Task brief → From the entries below, reproduce exactly the line containing "1371 | 0.4 ETH", the line containing "1924 | 0.4 ETH", and every line in between, with nothing added.

START Provided records

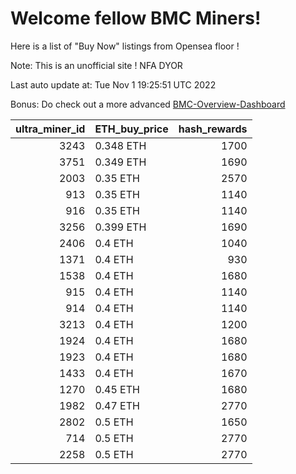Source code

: # Welcome fellow BMC Miners!
Here is a list of "Buy Now" listings from Opensea floor !

Note: This is an unofficial site ! NFA DYOR

Last auto update at: Tue Nov  1 19:25:51 UTC 2022

Bonus: Do check out a more advanced [BMC-Overview-Dashboard](https://dune.com/defifunk/BMC-Overview-Dashboard)


|   ultra_miner_id | ETH_buy_price   |   hash_rewards |
|-----------------:|:----------------|---------------:|
|             3243 | 0.348 ETH       |           1700 |
|             3751 | 0.349 ETH       |           1690 |
|             2003 | 0.35 ETH        |           2570 |
|              913 | 0.35 ETH        |           1140 |
|              916 | 0.35 ETH        |           1140 |
|             3256 | 0.399 ETH       |           1690 |
|             2406 | 0.4 ETH         |           1040 |
|             1371 | 0.4 ETH         |            930 |
|             1538 | 0.4 ETH         |           1680 |
|              915 | 0.4 ETH         |           1140 |
|              914 | 0.4 ETH         |           1140 |
|             3213 | 0.4 ETH         |           1200 |
|             1924 | 0.4 ETH         |           1680 |
|             1923 | 0.4 ETH         |           1680 |
|             1433 | 0.4 ETH         |           1670 |
|             1270 | 0.45 ETH        |           1680 |
|             1982 | 0.47 ETH        |           2770 |
|             2802 | 0.5 ETH         |           1650 |
|              714 | 0.5 ETH         |           2770 |
|             2258 | 0.5 ETH         |           2770 |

END Provided records

Result →
|             1371 | 0.4 ETH         |            930 |
|             1538 | 0.4 ETH         |           1680 |
|              915 | 0.4 ETH         |           1140 |
|              914 | 0.4 ETH         |           1140 |
|             3213 | 0.4 ETH         |           1200 |
|             1924 | 0.4 ETH         |           1680 |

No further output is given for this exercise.